JAKARTA, Arcus GPIB – Menjaga sikap dan perbuatan agar tidak menyakiti hati sesama, baik kepada anak maupun sesama. Kita tidak dapat bersikap semena-mena terhadap orang lain, termasuk anggota keluarga kita.
Demikian renungan pagi Sabda Bina Umat (SBU) GPIB Jumat 07/10/2022 mengangkat tema “Jangan Sakiti Hati Sesamamu” mengurai teks Firman Tuhan Kolose 3 : 18 – 21.
Disebutkan bahwa dampak dari menyakiti hati orang lain adalah melukai, kehilangan semangat hidup, kemarahan dan kepahitan hidup seseorang. Hidup saling mengasihi bukannya menyakiti.

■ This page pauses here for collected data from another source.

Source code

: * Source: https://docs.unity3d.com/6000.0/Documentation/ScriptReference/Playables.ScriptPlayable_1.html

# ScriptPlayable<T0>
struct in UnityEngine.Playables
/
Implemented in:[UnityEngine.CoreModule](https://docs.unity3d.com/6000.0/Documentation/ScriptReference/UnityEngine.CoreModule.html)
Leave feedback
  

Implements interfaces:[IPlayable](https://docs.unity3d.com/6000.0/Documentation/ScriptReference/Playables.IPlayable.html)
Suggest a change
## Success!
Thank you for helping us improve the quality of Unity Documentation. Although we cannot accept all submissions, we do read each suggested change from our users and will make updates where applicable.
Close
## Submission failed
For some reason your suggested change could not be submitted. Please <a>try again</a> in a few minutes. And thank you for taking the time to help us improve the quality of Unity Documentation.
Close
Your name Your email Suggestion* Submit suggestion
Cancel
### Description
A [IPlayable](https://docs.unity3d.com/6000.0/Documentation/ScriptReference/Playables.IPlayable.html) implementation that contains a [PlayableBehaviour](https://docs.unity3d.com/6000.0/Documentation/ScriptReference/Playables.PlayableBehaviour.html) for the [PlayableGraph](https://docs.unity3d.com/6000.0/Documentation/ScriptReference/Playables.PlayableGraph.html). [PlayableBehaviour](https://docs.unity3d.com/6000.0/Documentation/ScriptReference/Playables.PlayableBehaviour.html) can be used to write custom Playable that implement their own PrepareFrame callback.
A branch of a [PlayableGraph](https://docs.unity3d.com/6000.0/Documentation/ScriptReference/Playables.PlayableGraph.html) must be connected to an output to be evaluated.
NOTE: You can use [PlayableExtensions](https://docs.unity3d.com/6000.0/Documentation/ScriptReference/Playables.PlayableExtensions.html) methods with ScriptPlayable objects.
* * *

Paulus menasihatkan orang tua tentang tanggung jawab terhadap anak-anaknya tentang larangan dan dampak dan larangan itu: Larangan “Janganlah sakiti hati anakmu” (ayat 21a): Dampaknya: “supaya jangan tawar hatinya” (ayat 21b).

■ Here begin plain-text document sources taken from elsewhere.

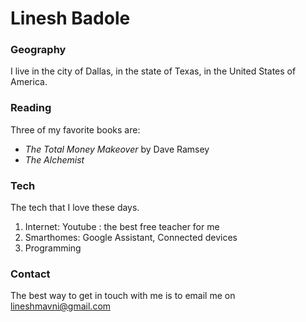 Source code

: # Linesh Badole

### Geography

I live in the city of Dallas, in the state of Texas, in the United States
of America.

### Reading

Three of my favorite books are:

- *The Total Money Makeover* by Dave Ramsey
- *The Alchemist* 

### Tech

The tech that I love these days.

1. Internet: Youtube : the best free teacher for me
2. Smarthomes: Google Assistant, Connected devices 
3. Programming

### Contact

The best way to get in touch with me is to email me on lineshmavni@gmail.com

Paulus memberikan nasihat yang berisi larangan dan dampaknya terhadap relasi antar keluarga karena posisi anak-anak dalam konteks budaya kuno cukup memprihatinkan, mereka yang masih berada di bawah pengawasan ayahnya, tidak memiliki hak apapun.
Anak-anak adalah properti sang ayah. Dalam kasus tertentu keadaan anak-anak lebih menyedihkan danpada para budak, karena Ayah berhak menentukan apakah bayi yang lahir layak untuk hidup atau tidak.
Ayah dapat menjual anak-anaknya menjadi budak, bahkan setelah anak itu bebas, ia masih bisa djual lagi. Jadi, Ayah berkuasa atas hidup anak-anaknya.
Keberadaan anak-anak yang memprihatinkan inilah yang mendorong Paulus menasihati para ayah agar tidak menyakiti hati anak-anaknya. “Sakiti hati” artinya mengaduk-aduk hati seseorang, baik untuk sesuatu yang buruk maupun baik.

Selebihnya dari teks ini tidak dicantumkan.